Problem statement -> Among the records below, find each line bearing the word "проведено" and copy it.

Provided entries ->
────────────────────

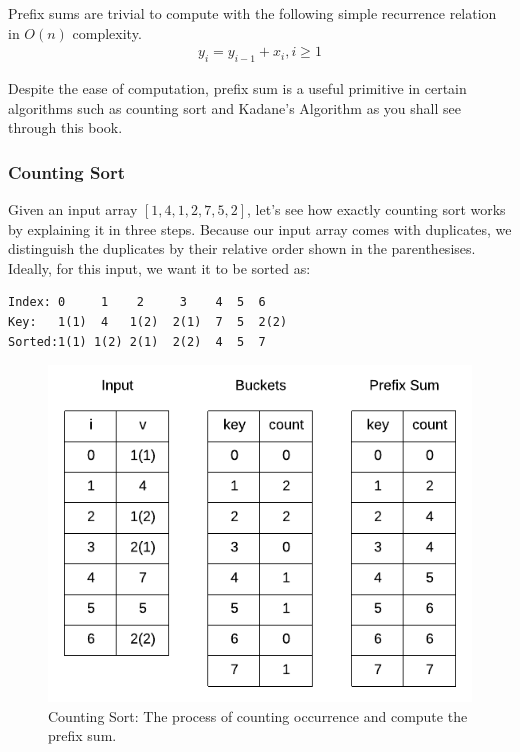 \documentclass[../main.tex]{subfiles}
\begin{document}
Prefix sums are trivial to compute with the following simple recurrence relation  in $O(n)$ complexity. 
\begin{align}
    y_i = y_{i-1} + x_i, i \geq 1
\end{align}

Despite the ease of computation, prefix sum is a useful primitive in certain algorithms such as counting sort and Kadane's Algorithm as you shall see through this book. 

\subsubsection{Counting Sort}
Given an input array $[1, 4, 1, 2, 7, 5, 2]$, let's see how exactly counting sort works by explaining it in three steps. Because our input array comes with duplicates, we distinguish the duplicates by their relative order shown in the parenthesises. Ideally, for this input, we want it to be sorted as:
\begin{lstlisting}[numbers=none]
Index: 0     1    2     3    4  5  6
Key:   1(1)  4   1(2)  2(1)  7  5  2(2)
Sorted:1(1) 1(2) 2(1)  2(2)  4  5  7
\end{lstlisting}
\begin{figure}[!ht]
    \centering

    \includegraphics[width=0.8\columnwidth]{fig/counting_sort_1.png}
    \caption{Counting Sort: The process of counting occurrence and compute the prefix sum.}
        \label{fig:counting_sort_1}
\end{figure}
\end{document}
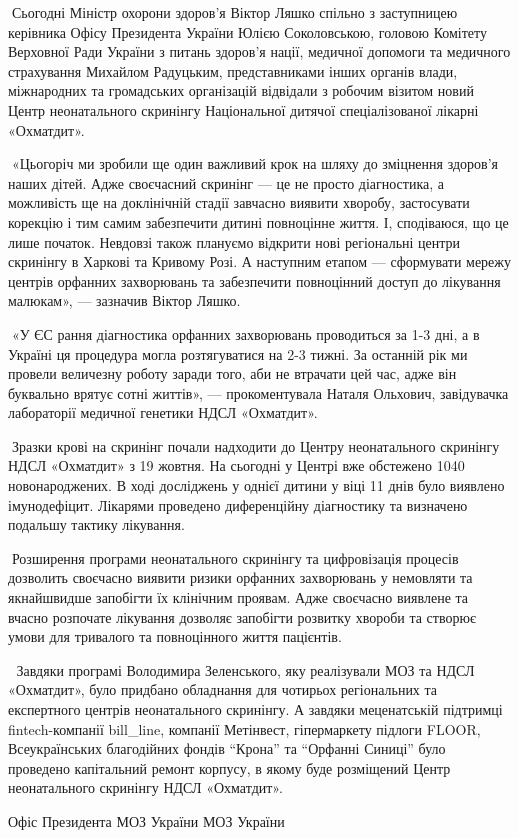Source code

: 🔻Сьогодні Міністр охорони здоров'я Віктор Ляшко спільно з заступницею
керівника Офісу Президента України Юлією Соколовською, головою Комітету
Верховної Ради України з питань здоров’я нації, медичної допомоги та медичного
страхування Михайлом Радуцьким, представниками інших органів влади, міжнародних
та громадських організацій відвідали з робочим візитом новий Центр
неонатального скринінгу Національної дитячої спеціалізованої лікарні
«Охматдит».

🔻«Цьогоріч ми зробили ще один важливий крок на шляху до зміцнення здоров'я
наших дітей. Адже своєчасний скринінг — це не просто діагностика, а можливість
ще на доклінічній стадії завчасно виявити хворобу, застосувати корекцію і тим
самим забезпечити дитині повноцінне життя. І, сподіваюся, що це лише початок.
Невдовзі також плануємо відкрити нові регіональні центри скринінгу в Харкові та
Кривому Розі. А наступним етапом — сформувати мережу центрів орфанних
захворювань та забезпечити повноцінний доступ до лікування малюкам», — зазначив
Віктор Ляшко.

🔻«У ЄС рання діагностика орфанних захворювань проводиться за 1-3 дні, а в
Україні ця процедура могла розтягуватися на 2-3 тижні. За останній рік ми
провели величезну роботу заради того, аби не втрачати цей час, адже він
буквально врятує сотні життів», — прокоментувала Наталя Ольхович, завідувачка
лабораторії медичної генетики НДСЛ «Охматдит».

🔻Зразки крові на скринінг почали надходити до Центру неонатального скринінгу
НДСЛ «Охматдит» з 19 жовтня. На сьогодні у Центрі вже обстежено 1040
новонароджених. В ході досліджень у однієї дитини у віці 11 днів було виявлено
імунодефіцит. Лікарями проведено диференційну діагностику та визначено подальшу
тактику лікування. 

🔻Розширення програми неонатального скринінгу та цифровізація процесів
дозволить своєчасно виявити ризики орфанних захворювань у немовляти та
якнайшвидше запобігти їх клінічним проявам. Адже своєчасно виявлене та вчасно
розпочате лікування дозволяє запобігти розвитку хвороби та створює умови для
тривалого та повноцінного життя пацієнтів. 

🔻 Завдяки програмі Володимира Зеленського, яку реалізували МОЗ та НДСЛ
«Охматдит», було придбано обладнання для чотирьох регіональних та експертного
центрів неонатального скринінгу. А завдяки меценатській підтримці
fintech-компанії bill\_line, компанії Метінвест, гіпермаркету підлоги FLOOR,
Всеукраїнських благодійних фондів \enquote{Крона} та \enquote{Орфанні Синиці}  було проведено
капітальний ремонт корпусу, в якому буде розміщений Центр неонатального
скринінгу НДСЛ «Охматдит».

Офіс Президента МОЗ України МОЗ України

────────────────────

Your response ->
імунодефіцит. Лікарями проведено диференційну діагностику та визначено подальшу
Всеукраїнських благодійних фондів \enquote{Крона} та \enquote{Орфанні Синиці}  було проведено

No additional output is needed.